2015 Bevan Prize: Steve Cottrell & In It Together

Bevan Foundation
NewsJune 30th, 2015

It’s the second day of profiling the shorlisted entries for this year’s Bevan Prize for Health and Wellbeing. Today we’re looking at the work of finalists Steve Cottrell and the In It Together team at Public Health Wales.


Steve Cottrell

Finalist – Individual Category

Steve Cottrell is a mental health nurse based in North Wales who has developed several internet-based self-help programmes for people with stress, anxiety, phobias and panic attacks.

Beginning in 2002, Steve started sharing his ‘Outreach-Online’ progamme with his patients, and it went on to win the Welsh Innovations in Healthcare award in 2006. Since then, it has morphed and adapted into the Serenity Programme which currently has more than 80,000 users worldwide and draws in another 100 new users each day.

Steve said: “There are private companies with far greater resources than my own at their disposal, some of whom charge £100 per treatment. Why price an invention out of the reach of many users, or limit its deployment through ‘cost per case’ pricing, when the strength of the internet is the way in which it can help democratise healthcare? The Serenity Programme widens access to people who, by reason of choice, disability or lifestyle may not visit mental health premises or avail themselves of a service.

We now have an infrastructure, involving both the NHS and third sector, delivering the Programme to people with the early symptoms of stress, depression, or anxiety. Instantaneous machine translation converts the Programme into over 80 languages, while a ‘stepped’ approach enables people to access the low-intensity part of the Programme immediately with no login or personal details required.

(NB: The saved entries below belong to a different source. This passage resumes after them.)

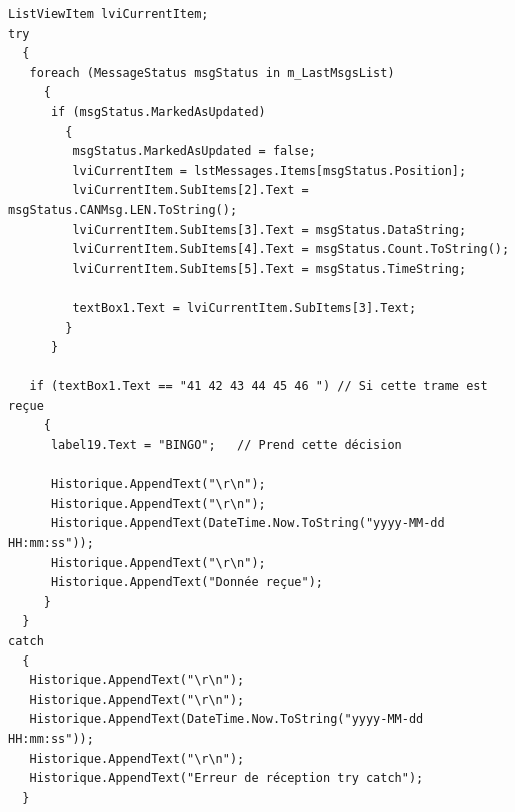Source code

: \documentclass[10pt,a4paper,final]{article}
\begin{document}
\begin{lstlisting}
ListViewItem lviCurrentItem;
try
  {
   foreach (MessageStatus msgStatus in m_LastMsgsList)
     {
      if (msgStatus.MarkedAsUpdated)
        {
         msgStatus.MarkedAsUpdated = false;
         lviCurrentItem = lstMessages.Items[msgStatus.Position];
         lviCurrentItem.SubItems[2].Text = msgStatus.CANMsg.LEN.ToString();
         lviCurrentItem.SubItems[3].Text = msgStatus.DataString;
         lviCurrentItem.SubItems[4].Text = msgStatus.Count.ToString();
         lviCurrentItem.SubItems[5].Text = msgStatus.TimeString;

         textBox1.Text = lviCurrentItem.SubItems[3].Text;
        }
      }

   if (textBox1.Text == "41 42 43 44 45 46 ") // Si cette trame est reçue
     {
      label19.Text = "BINGO";   // Prend cette décision

      Historique.AppendText("\r\n");
      Historique.AppendText("\r\n");
      Historique.AppendText(DateTime.Now.ToString("yyyy-MM-dd HH:mm:ss"));
      Historique.AppendText("\r\n");
      Historique.AppendText("Donnée reçue"); 
     }
  }
catch
  {
   Historique.AppendText("\r\n");
   Historique.AppendText("\r\n");
   Historique.AppendText(DateTime.Now.ToString("yyyy-MM-dd HH:mm:ss"));
   Historique.AppendText("\r\n");
   Historique.AppendText("Erreur de réception try catch");
  }
\end{lstlisting}
\end{document}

To find out more about Steve Cottrell’s work, please click here.

In It Together

Finalist – Organisation Category

The ‘In It Together’ transgender awareness project began around two years ago when Public Health Wales’s Screening Engagement Team was approached by members of the transgender community with concerns about access to screening.

Transgender service users highlighted their mixed experiences of screening services, including confusion over who should be invited for screening and the poor availability of information and communication with services users.

The In It Together team recognised that this needed to be addressed and devised an action plan with the primary aim to improve the service provision for transgender people in Wales. They have worked alongside transgender service users and partners to improve service delivery and accessibility though a number of resources including leaflets, training and digital stories.

These resources were officially launched by Vaughan Gething AM, Deputy Health Minister,  in October 2014 and were widely welcomed by service users and providers.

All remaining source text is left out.